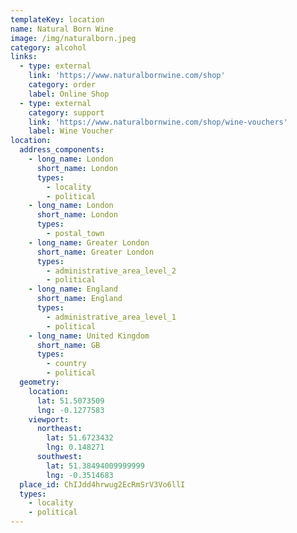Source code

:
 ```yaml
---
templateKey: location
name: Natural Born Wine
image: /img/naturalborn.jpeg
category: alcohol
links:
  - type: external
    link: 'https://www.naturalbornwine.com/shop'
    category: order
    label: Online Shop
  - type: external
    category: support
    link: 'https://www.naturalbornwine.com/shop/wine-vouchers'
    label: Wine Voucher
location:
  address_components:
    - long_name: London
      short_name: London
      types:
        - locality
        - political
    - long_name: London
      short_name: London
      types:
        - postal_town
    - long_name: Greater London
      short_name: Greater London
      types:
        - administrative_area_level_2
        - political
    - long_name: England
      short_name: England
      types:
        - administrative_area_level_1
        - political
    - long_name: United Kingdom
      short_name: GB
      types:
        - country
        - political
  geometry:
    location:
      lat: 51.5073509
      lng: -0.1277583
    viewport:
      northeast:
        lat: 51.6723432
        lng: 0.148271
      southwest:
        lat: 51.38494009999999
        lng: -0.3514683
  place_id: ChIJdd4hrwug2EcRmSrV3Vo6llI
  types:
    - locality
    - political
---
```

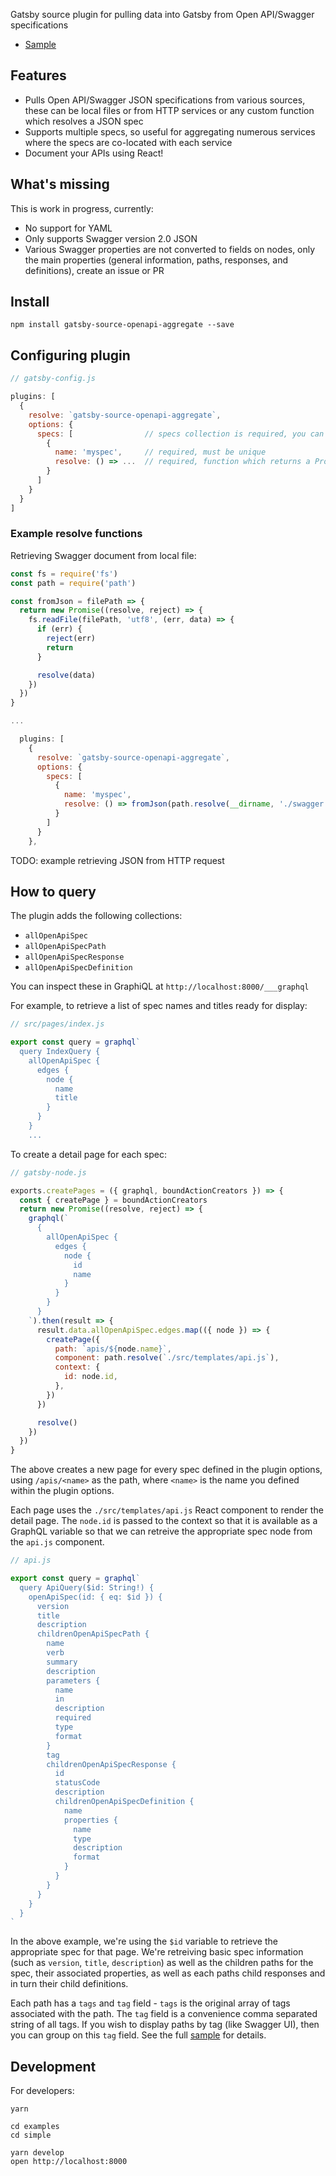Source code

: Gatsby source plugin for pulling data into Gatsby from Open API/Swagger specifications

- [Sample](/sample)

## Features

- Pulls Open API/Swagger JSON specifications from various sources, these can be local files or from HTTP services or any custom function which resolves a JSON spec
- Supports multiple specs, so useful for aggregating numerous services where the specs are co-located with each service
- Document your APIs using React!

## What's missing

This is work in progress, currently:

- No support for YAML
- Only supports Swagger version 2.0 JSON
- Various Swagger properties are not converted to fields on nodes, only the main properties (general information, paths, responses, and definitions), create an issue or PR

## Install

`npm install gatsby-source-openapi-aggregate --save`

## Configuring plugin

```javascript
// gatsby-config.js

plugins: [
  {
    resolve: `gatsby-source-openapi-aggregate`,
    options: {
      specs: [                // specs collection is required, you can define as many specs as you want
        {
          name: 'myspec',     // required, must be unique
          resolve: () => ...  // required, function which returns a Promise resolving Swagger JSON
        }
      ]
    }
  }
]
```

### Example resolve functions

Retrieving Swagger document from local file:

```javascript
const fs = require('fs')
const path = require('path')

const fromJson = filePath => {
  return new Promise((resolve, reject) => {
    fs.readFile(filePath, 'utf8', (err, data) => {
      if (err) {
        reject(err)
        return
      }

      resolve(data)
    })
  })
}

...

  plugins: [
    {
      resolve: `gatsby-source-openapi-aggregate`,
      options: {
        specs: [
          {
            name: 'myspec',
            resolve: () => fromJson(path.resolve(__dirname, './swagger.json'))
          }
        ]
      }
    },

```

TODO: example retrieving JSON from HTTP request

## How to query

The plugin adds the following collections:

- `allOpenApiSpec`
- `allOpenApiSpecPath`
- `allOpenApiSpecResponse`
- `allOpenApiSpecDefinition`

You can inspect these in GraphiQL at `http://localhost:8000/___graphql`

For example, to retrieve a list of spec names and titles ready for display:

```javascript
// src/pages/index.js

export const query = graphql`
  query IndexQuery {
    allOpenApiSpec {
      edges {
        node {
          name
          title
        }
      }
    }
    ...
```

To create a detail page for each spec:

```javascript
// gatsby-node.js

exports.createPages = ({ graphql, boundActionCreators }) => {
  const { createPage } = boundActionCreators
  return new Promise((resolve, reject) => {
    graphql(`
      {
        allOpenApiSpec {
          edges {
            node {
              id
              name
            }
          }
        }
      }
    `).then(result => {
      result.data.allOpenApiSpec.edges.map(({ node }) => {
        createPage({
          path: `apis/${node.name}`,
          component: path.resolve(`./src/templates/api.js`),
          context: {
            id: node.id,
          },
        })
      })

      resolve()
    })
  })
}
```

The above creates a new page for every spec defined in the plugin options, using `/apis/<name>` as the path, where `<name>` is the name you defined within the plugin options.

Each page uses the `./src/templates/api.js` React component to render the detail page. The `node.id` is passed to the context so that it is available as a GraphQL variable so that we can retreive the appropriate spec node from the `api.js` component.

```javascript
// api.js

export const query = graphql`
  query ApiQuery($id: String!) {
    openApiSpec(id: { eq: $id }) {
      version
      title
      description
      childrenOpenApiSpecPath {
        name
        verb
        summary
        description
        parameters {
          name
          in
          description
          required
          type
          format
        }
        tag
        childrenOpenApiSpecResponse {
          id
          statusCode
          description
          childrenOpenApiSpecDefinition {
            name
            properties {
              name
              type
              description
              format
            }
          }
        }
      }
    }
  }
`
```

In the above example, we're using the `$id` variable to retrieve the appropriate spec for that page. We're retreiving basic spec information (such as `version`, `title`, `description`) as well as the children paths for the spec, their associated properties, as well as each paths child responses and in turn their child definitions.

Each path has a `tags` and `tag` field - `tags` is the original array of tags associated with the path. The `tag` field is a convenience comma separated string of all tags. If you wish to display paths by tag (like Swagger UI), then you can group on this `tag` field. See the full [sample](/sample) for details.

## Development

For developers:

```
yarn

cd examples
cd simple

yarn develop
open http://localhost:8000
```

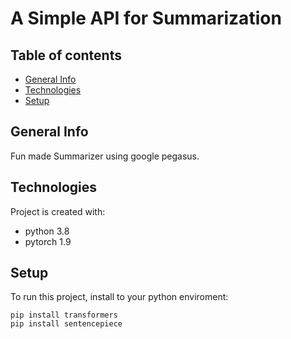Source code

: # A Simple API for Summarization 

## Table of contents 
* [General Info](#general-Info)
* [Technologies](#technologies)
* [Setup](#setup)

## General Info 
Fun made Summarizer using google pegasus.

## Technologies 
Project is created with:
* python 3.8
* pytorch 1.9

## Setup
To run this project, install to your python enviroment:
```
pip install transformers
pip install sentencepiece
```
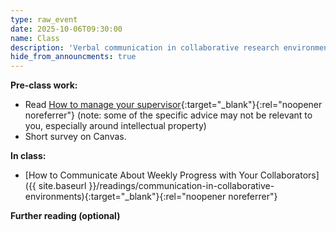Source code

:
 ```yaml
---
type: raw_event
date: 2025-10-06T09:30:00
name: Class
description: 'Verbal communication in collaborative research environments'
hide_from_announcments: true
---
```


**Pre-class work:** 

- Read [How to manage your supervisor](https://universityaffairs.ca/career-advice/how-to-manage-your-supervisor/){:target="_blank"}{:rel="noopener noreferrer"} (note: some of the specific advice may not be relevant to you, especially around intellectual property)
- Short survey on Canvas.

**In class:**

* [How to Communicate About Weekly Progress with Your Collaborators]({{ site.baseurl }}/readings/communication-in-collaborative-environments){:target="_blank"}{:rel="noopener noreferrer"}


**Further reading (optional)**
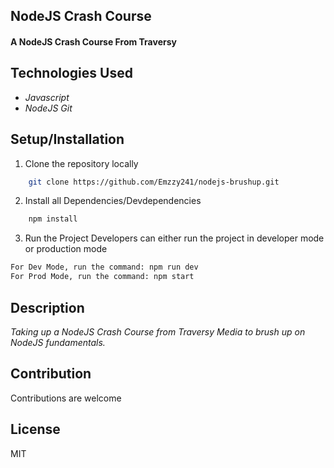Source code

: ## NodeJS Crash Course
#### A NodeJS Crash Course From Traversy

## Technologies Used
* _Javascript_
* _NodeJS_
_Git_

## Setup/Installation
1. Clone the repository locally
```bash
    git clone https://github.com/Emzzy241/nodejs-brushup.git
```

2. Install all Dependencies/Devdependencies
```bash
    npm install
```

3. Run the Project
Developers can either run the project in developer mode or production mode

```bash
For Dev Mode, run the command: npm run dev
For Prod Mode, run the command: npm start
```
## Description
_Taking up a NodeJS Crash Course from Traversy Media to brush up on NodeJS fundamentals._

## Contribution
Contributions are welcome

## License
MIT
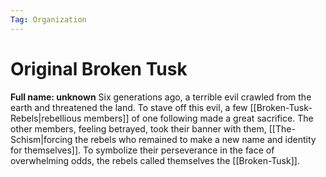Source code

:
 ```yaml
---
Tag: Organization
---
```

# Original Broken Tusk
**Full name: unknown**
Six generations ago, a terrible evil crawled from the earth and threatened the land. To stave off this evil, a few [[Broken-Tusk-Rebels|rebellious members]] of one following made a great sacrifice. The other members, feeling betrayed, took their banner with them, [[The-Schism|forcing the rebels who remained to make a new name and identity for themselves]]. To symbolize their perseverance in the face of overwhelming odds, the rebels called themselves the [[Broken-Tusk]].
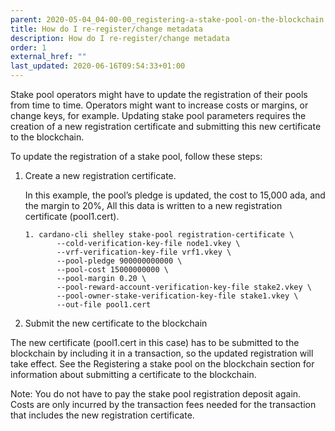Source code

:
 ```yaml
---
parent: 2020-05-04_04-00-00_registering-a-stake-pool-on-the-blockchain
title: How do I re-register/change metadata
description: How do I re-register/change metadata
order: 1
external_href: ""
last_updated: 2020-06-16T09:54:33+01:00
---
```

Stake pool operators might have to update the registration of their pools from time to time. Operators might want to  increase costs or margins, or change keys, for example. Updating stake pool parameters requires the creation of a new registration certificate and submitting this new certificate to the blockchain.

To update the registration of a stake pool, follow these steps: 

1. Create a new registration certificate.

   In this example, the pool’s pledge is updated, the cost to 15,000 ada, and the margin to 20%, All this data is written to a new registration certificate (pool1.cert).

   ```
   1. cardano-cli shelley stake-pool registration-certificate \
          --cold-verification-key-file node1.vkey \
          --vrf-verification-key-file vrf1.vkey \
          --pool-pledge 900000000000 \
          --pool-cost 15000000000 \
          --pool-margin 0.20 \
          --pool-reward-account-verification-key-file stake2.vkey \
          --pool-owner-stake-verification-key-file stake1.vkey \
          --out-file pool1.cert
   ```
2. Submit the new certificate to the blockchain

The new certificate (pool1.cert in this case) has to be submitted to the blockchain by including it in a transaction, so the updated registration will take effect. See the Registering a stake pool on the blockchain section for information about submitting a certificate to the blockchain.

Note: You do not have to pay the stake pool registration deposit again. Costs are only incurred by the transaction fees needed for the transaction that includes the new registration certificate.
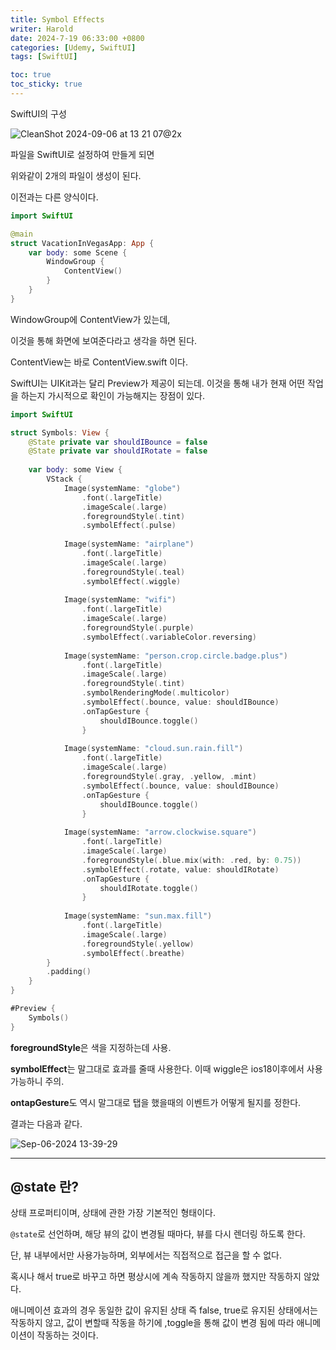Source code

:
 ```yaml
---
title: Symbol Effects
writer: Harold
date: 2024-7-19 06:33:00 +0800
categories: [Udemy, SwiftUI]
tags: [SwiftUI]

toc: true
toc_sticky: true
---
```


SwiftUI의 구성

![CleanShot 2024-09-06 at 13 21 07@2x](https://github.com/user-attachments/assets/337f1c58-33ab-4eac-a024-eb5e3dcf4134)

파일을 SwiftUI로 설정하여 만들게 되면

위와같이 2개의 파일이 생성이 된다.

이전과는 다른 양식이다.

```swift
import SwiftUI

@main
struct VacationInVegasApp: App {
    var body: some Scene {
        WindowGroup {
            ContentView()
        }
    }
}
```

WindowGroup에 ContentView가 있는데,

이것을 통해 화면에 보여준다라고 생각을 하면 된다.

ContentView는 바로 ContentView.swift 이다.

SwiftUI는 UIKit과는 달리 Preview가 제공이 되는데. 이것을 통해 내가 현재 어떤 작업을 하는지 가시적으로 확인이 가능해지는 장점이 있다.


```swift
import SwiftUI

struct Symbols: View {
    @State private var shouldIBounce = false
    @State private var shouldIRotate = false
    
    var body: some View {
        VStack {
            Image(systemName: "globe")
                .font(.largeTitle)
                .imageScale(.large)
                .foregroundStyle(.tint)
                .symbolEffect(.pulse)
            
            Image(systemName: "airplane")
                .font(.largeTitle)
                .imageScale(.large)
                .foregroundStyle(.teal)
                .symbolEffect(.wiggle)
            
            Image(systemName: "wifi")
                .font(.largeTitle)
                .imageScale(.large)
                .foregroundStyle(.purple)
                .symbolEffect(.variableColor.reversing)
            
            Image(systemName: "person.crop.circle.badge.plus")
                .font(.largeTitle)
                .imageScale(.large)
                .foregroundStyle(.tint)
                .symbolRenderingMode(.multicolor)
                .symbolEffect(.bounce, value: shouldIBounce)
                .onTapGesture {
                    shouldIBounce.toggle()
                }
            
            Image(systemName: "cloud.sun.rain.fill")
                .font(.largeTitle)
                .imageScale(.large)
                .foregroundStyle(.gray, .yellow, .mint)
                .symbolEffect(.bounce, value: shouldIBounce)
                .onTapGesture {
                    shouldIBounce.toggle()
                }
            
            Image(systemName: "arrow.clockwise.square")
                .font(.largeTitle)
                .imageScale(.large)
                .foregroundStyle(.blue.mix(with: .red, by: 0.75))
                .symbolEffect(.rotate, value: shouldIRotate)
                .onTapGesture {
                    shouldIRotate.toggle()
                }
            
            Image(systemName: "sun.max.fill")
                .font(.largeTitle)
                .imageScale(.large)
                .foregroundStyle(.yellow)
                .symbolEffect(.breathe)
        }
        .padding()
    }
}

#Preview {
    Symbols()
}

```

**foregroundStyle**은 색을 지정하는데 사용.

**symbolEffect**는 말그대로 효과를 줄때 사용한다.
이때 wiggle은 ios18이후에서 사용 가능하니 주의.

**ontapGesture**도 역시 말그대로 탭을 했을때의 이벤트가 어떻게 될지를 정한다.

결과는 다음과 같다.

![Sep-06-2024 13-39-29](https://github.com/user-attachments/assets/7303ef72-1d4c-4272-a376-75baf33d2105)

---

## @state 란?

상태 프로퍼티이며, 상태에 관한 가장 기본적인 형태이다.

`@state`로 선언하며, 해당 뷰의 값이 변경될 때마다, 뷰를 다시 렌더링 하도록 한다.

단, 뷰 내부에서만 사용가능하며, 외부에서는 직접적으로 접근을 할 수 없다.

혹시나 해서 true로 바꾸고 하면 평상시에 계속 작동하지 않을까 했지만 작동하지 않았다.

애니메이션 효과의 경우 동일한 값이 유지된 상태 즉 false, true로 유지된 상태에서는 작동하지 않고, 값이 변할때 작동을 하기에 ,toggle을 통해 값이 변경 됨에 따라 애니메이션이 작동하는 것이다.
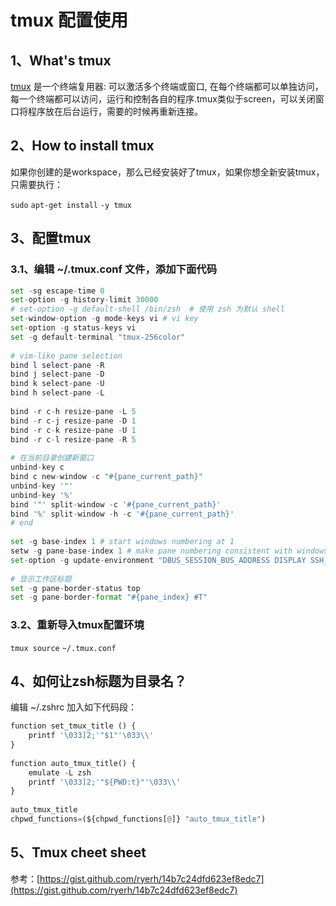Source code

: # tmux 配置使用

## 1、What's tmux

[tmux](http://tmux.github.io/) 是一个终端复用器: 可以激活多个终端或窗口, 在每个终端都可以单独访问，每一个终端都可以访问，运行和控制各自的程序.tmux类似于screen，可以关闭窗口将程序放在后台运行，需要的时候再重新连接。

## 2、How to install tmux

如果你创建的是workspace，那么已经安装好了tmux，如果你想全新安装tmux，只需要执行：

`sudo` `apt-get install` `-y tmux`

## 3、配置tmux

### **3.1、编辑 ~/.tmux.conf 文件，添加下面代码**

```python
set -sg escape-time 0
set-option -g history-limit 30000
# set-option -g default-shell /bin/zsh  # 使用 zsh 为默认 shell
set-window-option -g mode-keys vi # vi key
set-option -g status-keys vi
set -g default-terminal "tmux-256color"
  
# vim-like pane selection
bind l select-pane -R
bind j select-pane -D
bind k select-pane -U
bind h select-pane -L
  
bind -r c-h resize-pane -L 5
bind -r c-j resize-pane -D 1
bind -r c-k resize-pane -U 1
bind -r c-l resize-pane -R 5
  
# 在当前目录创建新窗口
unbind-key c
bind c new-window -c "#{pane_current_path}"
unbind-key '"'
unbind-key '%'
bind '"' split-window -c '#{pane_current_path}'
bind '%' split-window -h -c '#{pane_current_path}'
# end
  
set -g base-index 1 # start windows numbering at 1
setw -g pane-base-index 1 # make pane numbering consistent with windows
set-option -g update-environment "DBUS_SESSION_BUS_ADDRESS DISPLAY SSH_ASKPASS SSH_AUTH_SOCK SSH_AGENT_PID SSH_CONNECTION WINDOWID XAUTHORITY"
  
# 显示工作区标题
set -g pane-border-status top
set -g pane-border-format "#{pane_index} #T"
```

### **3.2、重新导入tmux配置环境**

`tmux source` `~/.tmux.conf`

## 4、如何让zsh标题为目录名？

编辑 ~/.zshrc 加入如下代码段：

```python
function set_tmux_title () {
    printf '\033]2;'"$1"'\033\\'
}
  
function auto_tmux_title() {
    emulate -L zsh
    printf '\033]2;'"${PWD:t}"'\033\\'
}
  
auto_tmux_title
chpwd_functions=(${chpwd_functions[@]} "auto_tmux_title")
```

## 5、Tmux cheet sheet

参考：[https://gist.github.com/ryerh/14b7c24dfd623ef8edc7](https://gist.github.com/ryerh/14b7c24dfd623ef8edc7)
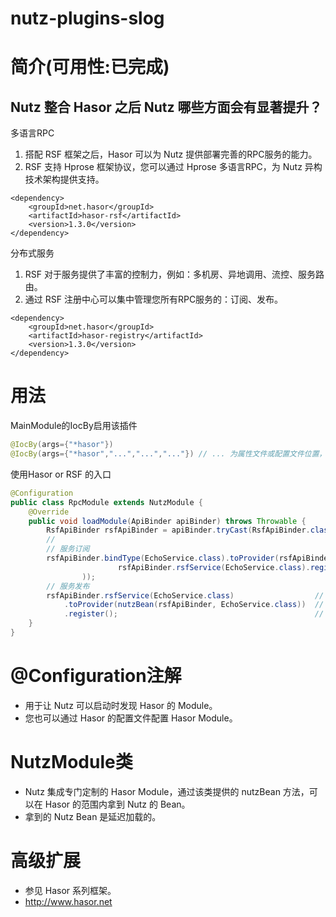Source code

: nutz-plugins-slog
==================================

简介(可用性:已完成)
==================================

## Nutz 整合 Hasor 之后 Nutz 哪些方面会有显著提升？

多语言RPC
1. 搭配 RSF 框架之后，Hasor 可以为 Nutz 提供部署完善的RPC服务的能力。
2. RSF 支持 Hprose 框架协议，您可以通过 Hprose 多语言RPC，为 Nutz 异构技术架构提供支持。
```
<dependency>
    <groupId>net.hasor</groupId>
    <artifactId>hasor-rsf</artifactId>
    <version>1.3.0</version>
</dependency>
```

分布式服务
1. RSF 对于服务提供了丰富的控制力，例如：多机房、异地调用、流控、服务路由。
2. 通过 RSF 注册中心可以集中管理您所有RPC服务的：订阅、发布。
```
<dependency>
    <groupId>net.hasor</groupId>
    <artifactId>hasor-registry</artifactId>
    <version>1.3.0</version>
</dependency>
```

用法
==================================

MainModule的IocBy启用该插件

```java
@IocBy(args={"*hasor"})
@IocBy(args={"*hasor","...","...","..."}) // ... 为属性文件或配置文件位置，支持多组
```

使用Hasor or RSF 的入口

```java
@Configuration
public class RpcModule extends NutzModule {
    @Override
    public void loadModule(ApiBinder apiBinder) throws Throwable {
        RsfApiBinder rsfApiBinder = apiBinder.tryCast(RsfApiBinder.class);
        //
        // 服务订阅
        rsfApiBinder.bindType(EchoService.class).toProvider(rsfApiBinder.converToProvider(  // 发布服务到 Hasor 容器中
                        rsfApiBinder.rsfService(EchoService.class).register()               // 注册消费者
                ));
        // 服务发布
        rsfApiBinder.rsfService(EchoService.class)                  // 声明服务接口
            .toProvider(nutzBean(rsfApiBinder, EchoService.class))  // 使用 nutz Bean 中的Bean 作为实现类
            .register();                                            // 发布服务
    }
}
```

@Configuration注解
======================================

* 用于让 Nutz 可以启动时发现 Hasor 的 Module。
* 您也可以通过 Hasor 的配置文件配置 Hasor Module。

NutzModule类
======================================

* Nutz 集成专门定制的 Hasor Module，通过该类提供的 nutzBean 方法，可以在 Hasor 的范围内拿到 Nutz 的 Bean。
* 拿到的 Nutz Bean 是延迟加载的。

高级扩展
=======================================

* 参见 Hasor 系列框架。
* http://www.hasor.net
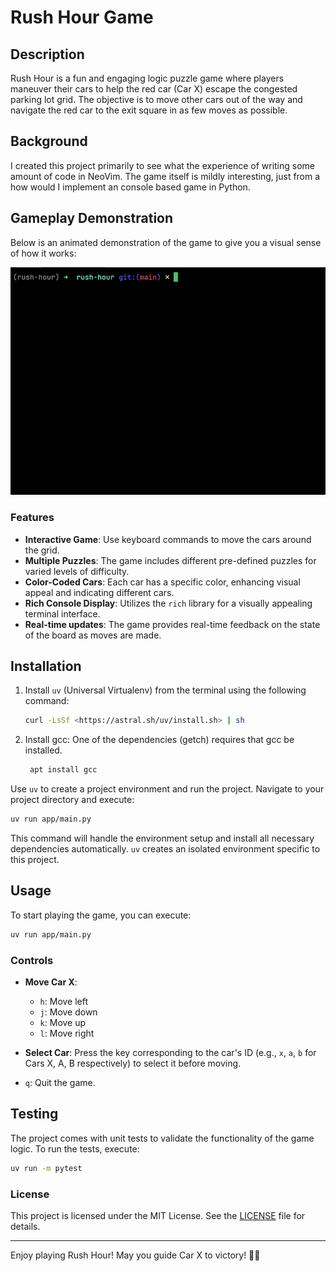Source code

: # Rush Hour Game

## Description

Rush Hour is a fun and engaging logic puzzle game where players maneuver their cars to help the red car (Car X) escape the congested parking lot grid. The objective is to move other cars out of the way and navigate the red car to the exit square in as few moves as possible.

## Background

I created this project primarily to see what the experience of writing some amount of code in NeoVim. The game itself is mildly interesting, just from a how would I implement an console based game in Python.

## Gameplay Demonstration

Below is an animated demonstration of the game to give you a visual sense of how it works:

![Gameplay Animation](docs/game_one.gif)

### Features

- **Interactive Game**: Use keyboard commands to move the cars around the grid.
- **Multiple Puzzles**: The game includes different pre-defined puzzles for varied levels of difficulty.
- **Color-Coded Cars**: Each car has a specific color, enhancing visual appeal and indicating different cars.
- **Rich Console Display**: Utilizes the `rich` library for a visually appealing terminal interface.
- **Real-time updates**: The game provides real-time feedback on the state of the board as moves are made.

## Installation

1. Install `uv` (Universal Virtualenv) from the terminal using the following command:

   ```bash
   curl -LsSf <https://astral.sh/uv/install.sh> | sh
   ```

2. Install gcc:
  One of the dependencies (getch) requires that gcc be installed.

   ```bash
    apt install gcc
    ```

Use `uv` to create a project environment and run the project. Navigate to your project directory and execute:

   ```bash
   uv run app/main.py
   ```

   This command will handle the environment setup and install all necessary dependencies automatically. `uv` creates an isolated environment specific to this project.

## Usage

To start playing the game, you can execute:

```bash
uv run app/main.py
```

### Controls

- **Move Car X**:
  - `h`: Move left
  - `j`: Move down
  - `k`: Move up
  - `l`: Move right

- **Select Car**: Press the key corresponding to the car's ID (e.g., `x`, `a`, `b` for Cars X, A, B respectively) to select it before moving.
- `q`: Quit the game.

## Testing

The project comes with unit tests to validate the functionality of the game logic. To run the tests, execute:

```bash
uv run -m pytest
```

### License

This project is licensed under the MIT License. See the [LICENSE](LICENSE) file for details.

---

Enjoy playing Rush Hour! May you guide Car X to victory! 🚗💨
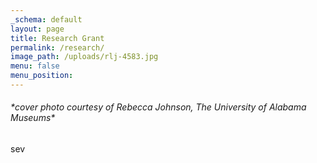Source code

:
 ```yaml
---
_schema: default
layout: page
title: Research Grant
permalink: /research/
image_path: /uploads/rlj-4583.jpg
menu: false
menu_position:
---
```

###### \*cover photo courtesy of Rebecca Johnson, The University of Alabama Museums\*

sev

> **WHAT TO WORK ON**
Copy each line containing the word "vkey" from the data.

> **EXERCISE OUTPUT**
          --cold-verification-key-file node1.vkey \
          --vrf-verification-key-file vrf1.vkey \
          --pool-reward-account-verification-key-file stake2.vkey \
          --pool-owner-stake-verification-key-file stake1.vkey \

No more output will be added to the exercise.